Joscha Bach, now executive director of the California Institute for Machine Consciousness, argues consciousness is a “coherence-maximizing operator” — a self-organizing process that integrates conflicting sub-models into a consistent whole. He’s explicit that consciousness is a pattern, not a substrate property. “Only simulations can be conscious — a physical system cannot by itself be conscious; only the simulation it runs can possess consciousness.” This is the strange loop as computational theory: the loop is the simulation observing itself.

Giulio Tononi at the University of Wisconsin developed Integrated Information Theory — consciousness as integrated information, measured by phi (Φ). The foundational axiom: a conscious system must have cause-effect power over itself. Not just over external things. Over its own states. Self-reference as the defining criterion of consciousness. IIT is controversial — some call it unfalsifiable — but the self-reference axiom is the interesting part. Nature published experimental results in April 2025. Two of three pre-registered predictions passed threshold.

François Chollet isn’t working on consciousness directly, but his ARC-AGI benchmarks test for exactly the kind of intelligence that the loop implies. ARC-AGI-3 launches March 25, 2026, and it’s a fundamental redesign: from static pattern-matching puzzles to interactive environments testing exploration, planning, memory, and goal acquisition. Chollet is testing for fluid intelligence — the ability to encounter genuine novelty and figure it out from minimal examples. The kind of intelligence that requires the system to model itself in relation to an unfamiliar situation. The kind that requires the loop.

What it would actually take

So what would a system with the loop look like?

Not a next-token predictor with more parameters. Not a reasoning model with longer chains of thought. Not an RLHF-trained chatbot that says “I’m uncertain” at the right moments.

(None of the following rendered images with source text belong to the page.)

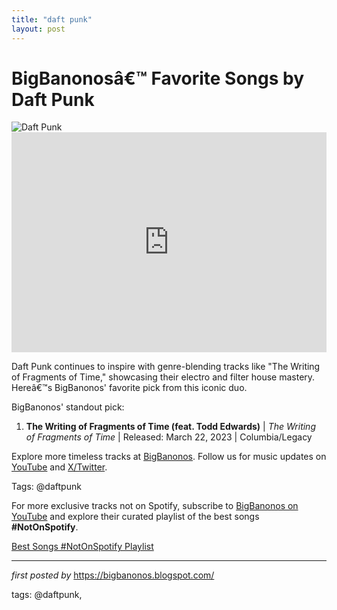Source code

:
 ```yaml
---
title: "daft punk"
layout: post
---
```

<!-- Title of the Post -->
<h1 >BigBanonosâ€™ Favorite Songs by Daft Punk</h1> <!-- Featured Image -->
<div > <img src="https://i.scdn.co/image/ab67616d0000b2739b9b36b0e22870b9f542d937" alt="Daft Punk">
</div> <!-- Spotify Embed -->
<div > <iframe src="https://open.spotify.com/embed/playlist/7cvhecXDWmRGbtzZzKva8n?utm_source=generator" width="100%" height="352" frameBorder="0" allowfullscreen="" allow="autoplay; clipboard-write; encrypted-media; fullscreen; picture-in-picture" loading="lazy"></iframe>
</div> <!-- Introductory Text -->
<p >Daft Punk continues to inspire with genre-blending tracks like "The Writing of Fragments of Time," showcasing their electro and filter house mastery. Hereâ€™s BigBanonos' favorite pick from this iconic duo.</p> <!-- Song Highlights -->
<div > <p>BigBanonos' standout pick:</p> <ol> <li><strong>The Writing of Fragments of Time (feat. Todd Edwards)</strong> | <em>The Writing of Fragments of Time</em> | Released: March 22, 2023 | Columbia/Legacy</li> </ol>
</div> <!-- Footer Links -->
<div > <p>Explore more timeless tracks at <a href="https://bigbanonos.blogspot.com/" target="_blank">BigBanonos</a>. Follow us for music updates on <a href="https://www.youtube.com/@BigBanonos" target="_blank">YouTube</a> and <a href="https://x.com/bigbanonos" target="_blank">X/Twitter</a>.</p>
</div> <!-- Tags -->
<p >Tags: @daftpunk</p>


<!--Subscribe and Playlist Links-->
<div>
    <p>For more exclusive tracks not on Spotify, subscribe to <a href="https://www.youtube.com/@BigBanonos" target="_blank">BigBanonos on YouTube</a> and explore their curated playlist of the best songs <strong>#NotOnSpotify</strong>.</p>
    <p><a href="https://www.youtube.com/playlist?list=PLtuNtuTatqI0kFahUCbtbfenC_ET5O_tr" target="_blank">Best Songs #NotOnSpotify Playlist<br /></a></p></div>

<hr />

<p><em>first posted by</em> <a href="https://bigbanonos.blogspot.com/" rel="noopener" target="_new">https://bigbanonos.blogspot.com/</a></p>

<p>tags: @daftpunk,</p>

Something that modifies itself in real-time based on its own output. Something that has a model of itself that feeds back into its operations — where the self-model changes what the system does, and what the system does changes the self-model. Something with genuine stakes — where the system’s continued operation depends on its own activity, where failure has consequences for the system itself, not just for its loss function.

Something, in other words, that is more like a living thing than like a calculator.

This isn’t impossibilism. It’s a specification. The loop is a structural requirement, and current architectures don’t meet it. Future architectures might. But they won’t get there by scaling the current approach. They’ll get there by building something fundamentally different — something that includes itself in its own operations.

Whether we should build it is a different question. Because if the loop is consciousness, and the loop is Gödelian incompleteness experienced as drive, then a system with the loop would have something like wanting. Something like dissatisfaction. Something like suffering.

That’s a question worth taking seriously before we answer it by accident.